= Kindness priming =

Kindness priming

is an affect-dependent cognitive effect in which subjects will display a positive affect following exposure to kindness.

==Background ==

Kindness priming refers to the observed effect by which individuals who are exposed to an act of kindness – the priming – subsequently notice more of the positive features of the world than they would otherwise. A person receiving a free voucher from a stranger, for example, may become more inclined to perceive the intentions of others around them as good.
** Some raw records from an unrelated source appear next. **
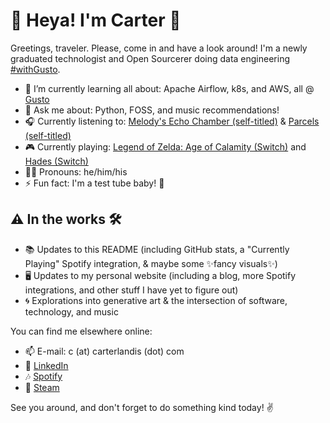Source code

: # 🌊 Heya! I'm Carter 🚀

Greetings, traveler. Please, come in and have a look around! I'm a newly graduated technologist and Open Sourcerer doing data engineering [#withGusto](https://gusto.com/).

- 🌱 I’m currently learning all about: Apache Airflow, k8s, and AWS, all @ [Gusto](https://gusto.com/) <br/>
- 💬 Ask me about: Python, FOSS, and music recommendations! <br/>
- 🎧 Currently listening to: [Melody's Echo Chamber (self-titled)](https://open.spotify.com/album/2FKVlcqyS9nzKEHrOzbuwb?si=nV246EYaQAW6Qsc3qRsXhg) & [Parcels (self-titled)](https://open.spotify.com/album/6tNAnVG8xrmMbINuWutrNy?si=wVN1bN5WSDGweyMJXyln1A) <br/>
- 🎮 Currently playing: [Legend of Zelda: Age of Calamity (Switch)](https://www.zelda.com/hyrule-warriors/) and [Hades (Switch)](https://www.supergiantgames.com/games/hades/) <br/>
- 👨‍💻 Pronouns: he/him/his <br/>
- ⚡️ Fun fact: I'm a test tube baby! 🧪 <br/>

## ⚠️ In the works 🛠

- 📚 Updates to this README (including GitHub stats, a "Currently Playing" Spotify integration, & maybe some ✨fancy visuals✨) <br/>
- 🖥 Updates to my personal website (including a blog, more Spotify integrations, and other stuff I have yet to figure out) <br/>
- 🌀 Explorations into generative art & the intersection of software, technology, and music <br/>

You can find me elsewhere online:

- 📫 E-mail: c (at) carterlandis (dot) com <br/>
- 🔗 [LinkedIn](https://linkedin.com/in/ccarterlandis) <br/>
- 🎶 [Spotify](https://open.spotify.com/user/c.landis?si=-EeWnQXTTRy28bZgIBCqVA) <br/>
- 👾 [Steam](https://steamcommunity.com/profiles/76561198070756921) <br/>

See you around, and don't forget to do something kind today! ✌️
Some researchers hypothesize that kindness priming involves the same cognitive circuitry that enables memory priming. By activating neural representations of positive affect, an act of kindness stimulates increased activity in related associative networks. It is therefore more likely that subsequent stimuli will activate these related, positive networks, and so the positive affect continues to be carried forward in a feed forward manner. Additionally, kindness priming has also been shown to inoculate against negative stimuli in the short term, thus temporarily improving an individual's resilience.

== Effects ==
To measure the effects of kindness priming, investigators typically generate an experimental paradigm measuring behavioral reactions and cognitive self-reports. Often these tests include evaluation of additional effective primes, such as hostility. Typically, subjects are exposed to an effective prime or act of kindness, such as being given a box of candy, and subsequently given introspective tests measuring cognitive traits like affect, memory, learning, or attention. Some experiments include a behavioral observation instead, and often utilize paradigms from memory studies, such as learning time, reaction time, target identification, recall, and word generation.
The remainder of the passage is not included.